Rivisto al ribasso il progresso del pil del quarto trimestre 2016 rispetto allo stesso periodo del 2015 – Sempre venerdì l’Istat ha anche rivisto lievemente al ribasso il progresso del pil nel quarto trimestre 2016 rispetto allo stesso periodo del 2015. Il prodotto è salito dell’1% e non dell’1,1% come risultava dalla stima preliminare del 14 febbraio, mentre resta invariato a +0,2% il dato dell’aumento rispetto al trimestre precedente. Il comunicato fornisce poi i dettagli sulle componenti della crescita: il valore aggiunto è cresciuto dello 0,8% nell’industria, ha segnato una variazione nulla nei servizi ed è diminuito del 3,7% nell’agricoltura. Le importazioni sono aumentate del 2,2% e le esportazioni dell’1,9%. La domanda nazionale al netto delle scorte ha contribuito per 0,4 punti percentuali, con un apporto nullo dei consumi delle famiglie, uno 0,1% dovuto alla spesa della pubblica amministrazione e uno 0,2% agli investimenti fissi lordi.

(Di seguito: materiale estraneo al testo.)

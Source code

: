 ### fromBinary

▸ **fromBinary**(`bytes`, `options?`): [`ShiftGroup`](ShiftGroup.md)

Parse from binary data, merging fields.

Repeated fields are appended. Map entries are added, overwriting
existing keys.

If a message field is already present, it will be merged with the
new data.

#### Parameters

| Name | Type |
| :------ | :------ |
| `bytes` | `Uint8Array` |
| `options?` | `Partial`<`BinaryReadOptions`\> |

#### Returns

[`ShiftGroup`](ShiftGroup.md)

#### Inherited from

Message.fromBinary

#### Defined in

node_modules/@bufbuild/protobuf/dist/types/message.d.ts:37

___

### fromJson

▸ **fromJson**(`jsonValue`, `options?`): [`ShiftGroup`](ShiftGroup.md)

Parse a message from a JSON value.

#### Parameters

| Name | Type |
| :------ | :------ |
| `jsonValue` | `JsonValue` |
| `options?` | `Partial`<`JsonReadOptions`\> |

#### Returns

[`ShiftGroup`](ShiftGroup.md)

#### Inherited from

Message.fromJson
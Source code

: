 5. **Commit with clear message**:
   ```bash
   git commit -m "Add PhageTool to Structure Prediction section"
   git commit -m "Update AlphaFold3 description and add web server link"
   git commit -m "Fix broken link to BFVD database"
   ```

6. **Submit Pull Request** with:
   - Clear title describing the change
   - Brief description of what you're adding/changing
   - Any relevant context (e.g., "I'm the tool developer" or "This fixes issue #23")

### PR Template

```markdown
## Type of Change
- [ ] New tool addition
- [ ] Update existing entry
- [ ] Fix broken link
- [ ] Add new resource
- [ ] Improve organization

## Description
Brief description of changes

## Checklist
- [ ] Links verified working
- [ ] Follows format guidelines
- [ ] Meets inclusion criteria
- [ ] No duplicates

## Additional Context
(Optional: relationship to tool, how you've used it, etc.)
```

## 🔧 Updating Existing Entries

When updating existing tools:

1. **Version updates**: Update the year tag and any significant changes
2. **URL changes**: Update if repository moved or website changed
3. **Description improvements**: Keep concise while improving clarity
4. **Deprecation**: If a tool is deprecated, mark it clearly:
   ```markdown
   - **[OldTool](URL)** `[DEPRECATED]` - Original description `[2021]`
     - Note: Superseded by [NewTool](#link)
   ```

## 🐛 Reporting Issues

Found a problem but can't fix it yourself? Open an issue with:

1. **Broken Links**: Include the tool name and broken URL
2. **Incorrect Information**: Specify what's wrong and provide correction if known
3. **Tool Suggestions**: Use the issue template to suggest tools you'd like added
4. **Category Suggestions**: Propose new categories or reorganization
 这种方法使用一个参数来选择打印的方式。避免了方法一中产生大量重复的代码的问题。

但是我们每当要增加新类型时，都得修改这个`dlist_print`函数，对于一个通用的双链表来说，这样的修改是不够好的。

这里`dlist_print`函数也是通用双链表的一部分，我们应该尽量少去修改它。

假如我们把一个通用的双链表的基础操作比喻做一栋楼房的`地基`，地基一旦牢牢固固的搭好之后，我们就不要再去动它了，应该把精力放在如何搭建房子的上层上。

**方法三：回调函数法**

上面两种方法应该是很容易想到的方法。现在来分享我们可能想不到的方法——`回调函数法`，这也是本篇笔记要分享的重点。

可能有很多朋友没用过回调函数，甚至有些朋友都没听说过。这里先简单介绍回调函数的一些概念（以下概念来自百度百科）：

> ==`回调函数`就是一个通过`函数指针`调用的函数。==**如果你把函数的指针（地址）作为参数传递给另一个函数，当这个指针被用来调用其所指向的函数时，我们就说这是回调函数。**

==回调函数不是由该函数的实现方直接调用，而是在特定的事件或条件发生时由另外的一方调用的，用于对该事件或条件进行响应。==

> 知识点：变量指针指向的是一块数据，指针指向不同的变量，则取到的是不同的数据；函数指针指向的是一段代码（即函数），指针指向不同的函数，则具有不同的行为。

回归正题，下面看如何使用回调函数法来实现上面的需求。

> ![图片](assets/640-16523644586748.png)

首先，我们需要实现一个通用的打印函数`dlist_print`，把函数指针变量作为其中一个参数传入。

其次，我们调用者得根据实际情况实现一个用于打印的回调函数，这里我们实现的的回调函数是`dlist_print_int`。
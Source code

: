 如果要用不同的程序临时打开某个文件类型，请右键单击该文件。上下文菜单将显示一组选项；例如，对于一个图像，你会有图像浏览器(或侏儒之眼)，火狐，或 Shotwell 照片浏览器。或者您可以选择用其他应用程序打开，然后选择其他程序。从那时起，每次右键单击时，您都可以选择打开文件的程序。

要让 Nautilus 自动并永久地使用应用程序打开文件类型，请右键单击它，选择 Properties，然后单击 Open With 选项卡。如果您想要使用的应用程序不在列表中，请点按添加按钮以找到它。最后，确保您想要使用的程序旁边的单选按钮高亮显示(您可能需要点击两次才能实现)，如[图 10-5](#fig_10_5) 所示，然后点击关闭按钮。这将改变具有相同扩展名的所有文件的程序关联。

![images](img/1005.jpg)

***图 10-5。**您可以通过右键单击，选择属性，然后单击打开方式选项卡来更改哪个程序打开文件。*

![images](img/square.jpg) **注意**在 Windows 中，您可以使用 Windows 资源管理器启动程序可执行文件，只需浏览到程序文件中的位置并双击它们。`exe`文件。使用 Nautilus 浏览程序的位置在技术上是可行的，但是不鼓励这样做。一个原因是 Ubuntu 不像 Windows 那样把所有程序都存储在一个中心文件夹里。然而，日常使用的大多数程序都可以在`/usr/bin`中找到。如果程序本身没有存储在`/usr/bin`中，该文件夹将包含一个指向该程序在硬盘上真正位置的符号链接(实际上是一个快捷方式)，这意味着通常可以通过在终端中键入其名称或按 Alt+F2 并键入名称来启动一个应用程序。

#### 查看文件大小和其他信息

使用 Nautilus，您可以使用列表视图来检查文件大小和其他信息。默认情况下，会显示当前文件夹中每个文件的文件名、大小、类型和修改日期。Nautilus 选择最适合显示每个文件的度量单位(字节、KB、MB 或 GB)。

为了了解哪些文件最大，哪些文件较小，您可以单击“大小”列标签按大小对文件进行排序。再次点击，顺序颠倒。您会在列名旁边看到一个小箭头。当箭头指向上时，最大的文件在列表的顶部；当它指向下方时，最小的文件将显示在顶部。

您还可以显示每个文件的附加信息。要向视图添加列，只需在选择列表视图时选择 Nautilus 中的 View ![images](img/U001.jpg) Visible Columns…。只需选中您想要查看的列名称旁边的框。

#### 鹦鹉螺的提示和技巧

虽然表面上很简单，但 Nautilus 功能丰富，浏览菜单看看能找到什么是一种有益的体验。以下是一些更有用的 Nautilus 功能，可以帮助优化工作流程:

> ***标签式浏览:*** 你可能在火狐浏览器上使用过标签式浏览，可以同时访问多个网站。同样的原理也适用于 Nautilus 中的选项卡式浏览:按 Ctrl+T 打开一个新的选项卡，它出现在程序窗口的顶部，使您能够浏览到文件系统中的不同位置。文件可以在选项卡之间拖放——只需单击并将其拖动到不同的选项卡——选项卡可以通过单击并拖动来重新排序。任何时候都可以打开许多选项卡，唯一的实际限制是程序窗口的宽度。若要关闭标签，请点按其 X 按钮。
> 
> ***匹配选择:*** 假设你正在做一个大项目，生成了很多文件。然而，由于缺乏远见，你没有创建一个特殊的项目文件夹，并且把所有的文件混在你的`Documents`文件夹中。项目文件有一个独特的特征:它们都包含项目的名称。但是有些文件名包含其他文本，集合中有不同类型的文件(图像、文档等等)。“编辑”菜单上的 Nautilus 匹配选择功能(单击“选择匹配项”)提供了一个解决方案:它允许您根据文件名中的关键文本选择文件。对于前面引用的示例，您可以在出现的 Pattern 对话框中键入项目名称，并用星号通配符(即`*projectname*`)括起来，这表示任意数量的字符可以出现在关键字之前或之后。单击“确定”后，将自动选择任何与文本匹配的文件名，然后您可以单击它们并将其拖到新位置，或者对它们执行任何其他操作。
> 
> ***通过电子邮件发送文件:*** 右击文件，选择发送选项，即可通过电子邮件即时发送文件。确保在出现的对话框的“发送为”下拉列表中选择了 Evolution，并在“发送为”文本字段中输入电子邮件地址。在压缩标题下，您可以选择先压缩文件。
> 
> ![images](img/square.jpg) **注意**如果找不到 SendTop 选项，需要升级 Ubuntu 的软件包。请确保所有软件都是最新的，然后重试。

L’istituto di statistica spiega anche che lo scorso anno il pil corretto per gli effetti di calendario, cioè per tener conto del fatto che il 2016 ha avuto due giornate lavorative in meno rispetto al 2015, è aumentato dell’1,0%. Un risultato comunque “coerente con la stima del pil diffusa il primo marzo”, pari a +0,9% di crescita annua. La variazione acquisita per il 2017, cioè la crescita che l’Italia metterebbe a segno se nei prossimi mesi l’economia si fermasse, è pari a +0,3%.